ISSN: 1391 - 0531
Sunday March 9, 2008
Vol. 42 - No 41
Financial Times  

Controversy over money printing

When I entered the class room, all the students chorused, “the Central Bank has been countered by an analyst who has proved that the bank has printed money excessively all along.”

I looked at them as if I could not make it out what they were saying. One student, bolder than the others, waved a paper cutting of an article on the subject that had appeared in a popular daily recently.

“How has the writer said that the bank has printed money?” I questioned them in return.

“The analyst has given all the data relating to bank’s lending money in excessive amounts to the government. So, he has proved that money has been printed by lending to the government,” he answered.

“The Central Bank has to print money all the time, because people want money to do their businesses. There’s nothing strange about it,” I said. “But, what’s the point the analyst is making?” I asked them.

“The analyst says that bank’s money printing has led to inflation. In fact, it’s lending to government and the inflation rate has moved in the same fashion in the last two years. When this lending to the government was high, so was inflation. When lending was low, inflation had also been tamed. So, the current inflation is something which the bank itself has created,” he clarified.

“Kids…” I addressed them. “Your analyst is both right and wrong.” It was now their turn to look puzzled. I guessed that they were wondering how a person could be right and wrong at the same time. I felt that I owed them an explanation.

“A growing economy needs money and it’s the duty of the Central Bank to provide that money to the economy,” I began to explain. The students were staring at me attentively … “For instance, if you produce one coconut and the price of a coconut is 10 rupees, you need 10 rupees to trade that coconut. When you produce two coconuts, you now need 20 rupees to trade those two coconuts. If you don’t produce that money, trade cannot take place and people are subject to innumerable inconvenience. Imagine your embarrassment if you get into a bus and you don’t have enough cash to pay, because the Central Bank has not produced enough money” “But, how could the analyst be both right and wrong at the same time?” They turned my attention to the main issue.

I answered. “The analyst is correct when he says that the Central Bank’s lending money to the government creates new money or leads to money printing. This is because when the Bank lends one rupee to the government and if the government spends it, a new one rupee is now in the hands of the recipient of that money.
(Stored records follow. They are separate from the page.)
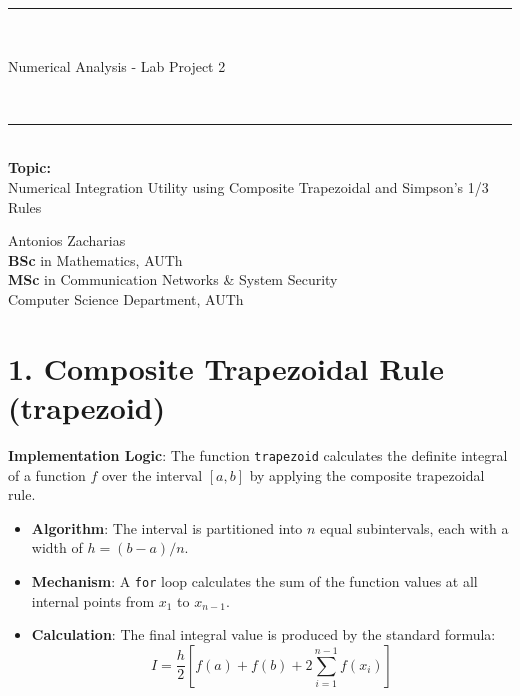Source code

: \documentclass[12pt, a4paper]{article}
\newcommand{\HRule}{\rule{\linewidth}{0.5mm}}
\begin{document}
	
\begin{titlepage}
	\begin{center}
		\HRule \\[0.6cm] 
		{\huge \bfseries \strut Numerical Analysis - Lab Project 2} \\[0.4cm] 
		\HRule \\[1.5cm]
		{\large \textbf{Topic:}} \\
		{\large Numerical Integration Utility using Composite Trapezoidal and Simpson's 1/3 Rules} \\[2cm]
		
		\vfill 
		\begin{doublespacing}
			{\huge Antonios Zacharias\\}
			{\large \textbf{BSc} in Mathematics, AUTh\\}
			{\large \textbf{MSc} in Communication Networks \& System Security \\
			Computer Science Department, AUTh}
		\end{doublespacing}
	
		\vspace*{1cm} 
		\end{center}
\end{titlepage}	
	

		
\section*{1. Composite Trapezoidal Rule (trapezoid)}
\textbf{Implementation Logic}: The function \texttt{trapezoid} calculates the definite integral of a function $f$ over the interval $[a, b]$ by applying the composite trapezoidal rule.

\begin{itemize}
	\item \textbf{Algorithm}: The interval is partitioned into $n$ equal subintervals, each with a width of $h = (b-a)/n$.
	\item \textbf{Mechanism}: A \texttt{for} loop calculates the sum of the function values at all internal points from $x_1$ to $x_{n-1}$.
	\item \textbf{Calculation}: The final integral value is produced by the standard formula:
	\begin{equation*}
		I = \frac{h}{2} \left[ f(a) + f(b) + 2 \sum_{i=1}^{n-1} f(x_i) \right]
	\end{equation*}
\end{itemize}
\end{document}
It was not there earlier.”

“But, then, how can he be wrong?” The same student queried. Perhaps he would have thought that I was trying to hoodwink him. “He is wrong because what leads to inflation is not what was created by the Bank in its lending to government only. It’s the total money that’s created in the financial system that leads to inflation. In that context, money is created by both the Central Bank and commercial banks through their respective operations. That total money is the stock of money that chases after the goods and services and pushes up the prices.”

“So, money is created by commercial banks as well?” they exclaimed.

“Yes,” I said. “But the seeds are produced by the Central Bank. It’s like a farmer sowing one bushel of seed paddy and harvesting several bushels of paddy at the end. Just like the final harvest of a farmer depends on the amount of seed paddy he has sown, the total amount of money created by banks is dependent on the seed money created by the Central Bank.”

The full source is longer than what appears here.